### What you have to do
For this exercise, print all of the entries exactly as given.

Records drawn from a dataset

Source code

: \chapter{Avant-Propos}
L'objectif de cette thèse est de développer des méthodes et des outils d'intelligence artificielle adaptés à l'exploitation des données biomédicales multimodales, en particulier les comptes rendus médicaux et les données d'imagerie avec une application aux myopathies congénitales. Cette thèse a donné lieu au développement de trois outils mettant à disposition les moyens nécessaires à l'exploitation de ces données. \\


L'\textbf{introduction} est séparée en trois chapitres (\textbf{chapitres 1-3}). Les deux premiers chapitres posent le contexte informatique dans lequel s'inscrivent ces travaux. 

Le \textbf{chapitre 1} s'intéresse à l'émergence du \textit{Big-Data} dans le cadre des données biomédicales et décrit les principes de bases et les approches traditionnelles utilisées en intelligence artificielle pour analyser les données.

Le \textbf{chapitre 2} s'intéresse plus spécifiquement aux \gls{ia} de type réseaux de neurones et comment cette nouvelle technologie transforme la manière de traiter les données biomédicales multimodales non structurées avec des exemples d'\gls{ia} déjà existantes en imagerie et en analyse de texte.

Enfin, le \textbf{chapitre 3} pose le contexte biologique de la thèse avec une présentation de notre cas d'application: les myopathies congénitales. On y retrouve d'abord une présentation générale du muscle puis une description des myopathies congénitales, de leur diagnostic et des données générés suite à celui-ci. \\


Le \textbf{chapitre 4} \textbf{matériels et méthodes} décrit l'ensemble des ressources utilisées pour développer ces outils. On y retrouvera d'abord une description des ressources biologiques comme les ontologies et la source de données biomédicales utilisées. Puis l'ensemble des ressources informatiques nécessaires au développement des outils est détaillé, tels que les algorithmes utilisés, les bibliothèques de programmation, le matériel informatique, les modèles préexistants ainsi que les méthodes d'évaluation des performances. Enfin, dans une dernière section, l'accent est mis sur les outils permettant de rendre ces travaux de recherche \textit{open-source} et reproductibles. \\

### Solution to this task
Source code

: \chapter{Avant-Propos}
L'objectif de cette thèse est de développer des méthodes et des outils d'intelligence artificielle adaptés à l'exploitation des données biomédicales multimodales, en particulier les comptes rendus médicaux et les données d'imagerie avec une application aux myopathies congénitales. Cette thèse a donné lieu au développement de trois outils mettant à disposition les moyens nécessaires à l'exploitation de ces données. \\


L'\textbf{introduction} est séparée en trois chapitres (\textbf{chapitres 1-3}). Les deux premiers chapitres posent le contexte informatique dans lequel s'inscrivent ces travaux. 

Le \textbf{chapitre 1} s'intéresse à l'émergence du \textit{Big-Data} dans le cadre des données biomédicales et décrit les principes de bases et les approches traditionnelles utilisées en intelligence artificielle pour analyser les données.

Le \textbf{chapitre 2} s'intéresse plus spécifiquement aux \gls{ia} de type réseaux de neurones et comment cette nouvelle technologie transforme la manière de traiter les données biomédicales multimodales non structurées avec des exemples d'\gls{ia} déjà existantes en imagerie et en analyse de texte.

Enfin, le \textbf{chapitre 3} pose le contexte biologique de la thèse avec une présentation de notre cas d'application: les myopathies congénitales. On y retrouve d'abord une présentation générale du muscle puis une description des myopathies congénitales, de leur diagnostic et des données générés suite à celui-ci. \\


Le \textbf{chapitre 4} \textbf{matériels et méthodes} décrit l'ensemble des ressources utilisées pour développer ces outils. On y retrouvera d'abord une description des ressources biologiques comme les ontologies et la source de données biomédicales utilisées. Puis l'ensemble des ressources informatiques nécessaires au développement des outils est détaillé, tels que les algorithmes utilisés, les bibliothèques de programmation, le matériel informatique, les modèles préexistants ainsi que les méthodes d'évaluation des performances. Enfin, dans une dernière section, l'accent est mis sur les outils permettant de rendre ces travaux de recherche \textit{open-source} et reproductibles. \\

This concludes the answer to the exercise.